====== DATA TO EXAMINE

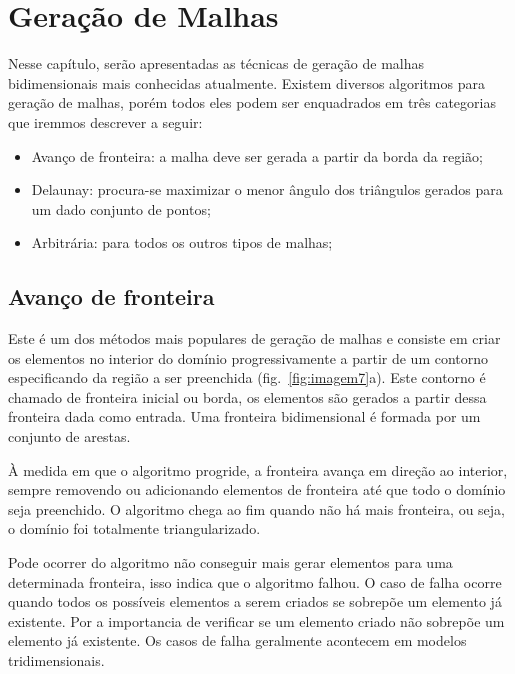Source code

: \pagestyle{empty}
\cleardoublepage
\pagestyle{fancy}

\chapter{Geração de Malhas}\label{cap3}

Nesse capítulo, serão apresentadas as técnicas de geração de malhas bidimensionais mais conhecidas atualmente. Existem diversos algoritmos para geração de malhas, porém todos eles podem ser enquadrados em três categorias que iremmos descrever a seguir:

\begin{itemize}
  \item Avanço de fronteira: a malha deve ser gerada a partir da borda da região;

  \item Delaunay: procura-se maximizar o menor ângulo dos triângulos gerados para um dado conjunto de pontos;

  \item Arbitrária: para todos os outros tipos de malhas;
\end{itemize}

\section{Avanço de fronteira}

Este é um dos métodos mais populares de geração de malhas e consiste em criar os elementos no interior do domínio progressivamente a partir de um contorno especificando da região a ser preenchida (fig.~\ref{fig:imagem7}a). Este contorno é chamado de fronteira inicial ou borda, os elementos são gerados a partir dessa fronteira dada como entrada. Uma fronteira bidimensional é formada por um conjunto de arestas.

À medida em que o algoritmo progride, a fronteira avança em direção ao interior, sempre removendo ou adicionando elementos de fronteira até que todo o domínio seja preenchido. O algoritmo chega ao fim quando não há mais fronteira, ou seja, o domínio foi totalmente triangularizado. 

Pode ocorrer do algoritmo não conseguir mais gerar elementos para uma determinada fronteira, isso indica que o algoritmo falhou. O caso de falha ocorre quando todos os possíveis elementos a serem criados se sobrepõe um elemento já existente. Por a importancia de verificar se um elemento criado não sobrepõe um elemento já existente. Os casos de falha geralmente acontecem em modelos tridimensionais.

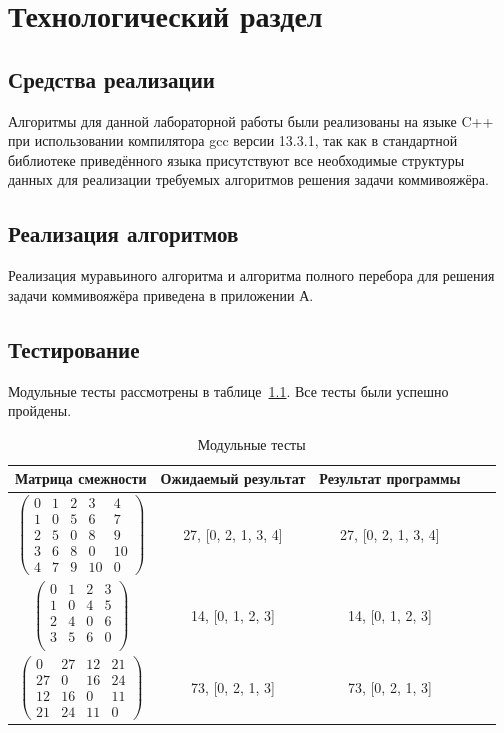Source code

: \chapter{Технологический раздел}
\section{Средства реализации}
Алгоритмы для данной лабораторной работы были реализованы на языке C++ при использовании компилятора gcc версии 13.3.1, так как в стандартной библиотеке приведённого языка присутствуют все необходимые структуры данных для реализации требуемых алгоритмов решения задачи коммивояжёра.

\section{Реализация алгоритмов}
Реализация муравьиного алгоритма и алгоритма полного перебора для решения задачи коммивояжёра приведена в приложении А.

\section{Тестирование}

Модульные тесты рассмотрены в таблице~\ref{tbl:test}. Все тесты были успешно пройдены.

\begin{center}
	\captionsetup{justification=raggedright,singlelinecheck=off}
	\begin{longtable}[c]{|c|c|c|c|c|}
		\caption{Модульные тесты\label{tbl:test}} \\ \hline
		Матрица смежности & Ожидаемый результат & Результат программы \\
		\hline
		$ \begin{pmatrix}
			0 & 1 & 2 & 3 & 4 \\
			1 & 0 & 5 & 6 & 7 \\
			2 & 5 & 0 & 8 & 9 \\
			3 & 6 & 8 & 0 & 10 \\
			4 & 7 & 9 & 10 & 0 
		\end{pmatrix}$ &
		27, [0, 2, 1, 3, 4] &
		27, [0, 2, 1, 3, 4] \\
		\hline
		$ \begin{pmatrix}
			0 & 1 & 2 & 3 \\
			1 & 0 & 4 & 5 \\
			2 & 4 & 0 & 6 \\
			3 & 5 & 6 & 0 \\
		\end{pmatrix}$ &
		14, [0, 1, 2, 3] &
		14, [0, 1, 2, 3] \\
		\hline
		$ \begin{pmatrix}
			0 & 27 & 12 & 21 \\
			27 & 0 & 16 & 24 \\
			12 & 16 & 0 & 11 \\
			21 & 24 & 11 & 0 
		\end{pmatrix}$ &
		73, [0, 2, 1, 3] &
		73, [0, 2, 1, 3] \\
		\hline
	\end{longtable}
\end{center}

============

— WHAT IS EXPECTED —
When a line in the listing includes the word "chapter", report that line in full.

— EXPECTED OUTPUT —
\chapter{Geração de Malhas}\label{cap3}
: \chapter{Технологический раздел}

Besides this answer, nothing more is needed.